◆ **THE TASK**:
Please give back only the lines below from the one containing "[LA River Revitalization" to the one containing "### Map PDFs", each repeated word for word, both ends included.
+ + + +
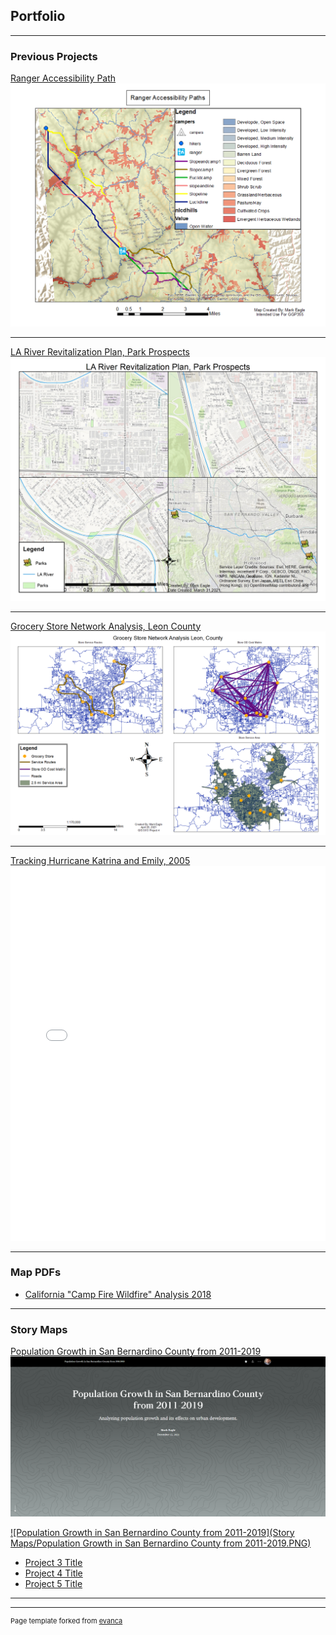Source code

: ## Portfolio

---

### Previous Projects 

[Ranger Accessibility Path](https://github.com/chereagle1/chereagle1.github.io/blob/46d0c27a12d1707a58a32e9fea1aebb5cf1403af/images/Ranger%20Accessibility%20Paths.png)
<img src="images/Ranger%20Accessibility%20Paths.png?raw=true"/>

---
[LA River Revitalization Plan, Park Prospects](https://github.com/chereagle1/chereagle1.github.io/blob/60113849667e2a074f07f0cb50c04f9444fd7993/images/Eagle%20Project%202.jpg)
<img src="images/Eagle Project 2.jpg?raw=true"/>

---
[Grocery Store Network Analysis, Leon County](https://github.com/chereagle1/chereagle1.github.io/blob/ed976d2f79c6f9ae2ab569f7ba7a208e7c95bd77/images/Eagle%20Project%204.png) 
<img src="images/Eagle Project 4.png?raw=true"/>

---
[Tracking Hurricane Katrina and Emily, 2005](https://github.com/chereagle1/chereagle1.github.io/blob/9a8ed8b32fc4b1494f9268fd4717b8ee09891408/pdf/Assignment%207%20Eagle.pdf)
<embed src="pdf/Assignment 7 Eagle.pdf" type="application/pdf" width="100%" height="600px" />

---
### Map PDFs

- [California "Camp Fire Wildfire" Analysis 2018](https://github.com/chereagle1/chereagle1.github.io/blob/d76f9af8bfcdc81c4e2de9ec6332b14b22ed2064/pdf/Final%20Project%20Mark%20Eagle.pdf)

---
### Story Maps
[Population Growth in San Bernardino County from 2011-2019](https://storymaps.arcgis.com/stories/30bf7dd78c4d4a70bc2f453d525050e0)
<img src="Story Maps/Population Growth in San Bernardino County from 2011-2019.PNG?raw=true"/>

[![Population Growth in San Bernardino County from 2011-2019](Story Maps/Population Growth in San Bernardino County from 2011-2019.PNG)](https://storymaps.arcgis.com/stories/30bf7dd78c4d4a70bc2f453d525050e0)
- [Project 3 Title](http://example.com/)
- [Project 4 Title](http://example.com/)
- [Project 5 Title](http://example.com/)

---




---
<p style="font-size:11px">Page template forked from <a href="https://github.com/evanca/quick-portfolio">evanca</a></p>
<!-- Remove above link if you don't want to attibute -->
+ + + +
◆ **SOLUTION FOR THIS PROBLEM**:
[LA River Revitalization Plan, Park Prospects](https://github.com/chereagle1/chereagle1.github.io/blob/60113849667e2a074f07f0cb50c04f9444fd7993/images/Eagle%20Project%202.jpg)
<img src="images/Eagle Project 2.jpg?raw=true"/>

---
[Grocery Store Network Analysis, Leon County](https://github.com/chereagle1/chereagle1.github.io/blob/ed976d2f79c6f9ae2ab569f7ba7a208e7c95bd77/images/Eagle%20Project%204.png) 
<img src="images/Eagle Project 4.png?raw=true"/>

---
[Tracking Hurricane Katrina and Emily, 2005](https://github.com/chereagle1/chereagle1.github.io/blob/9a8ed8b32fc4b1494f9268fd4717b8ee09891408/pdf/Assignment%207%20Eagle.pdf)
<embed src="pdf/Assignment 7 Eagle.pdf" type="application/pdf" width="100%" height="600px" />

---
### Map PDFs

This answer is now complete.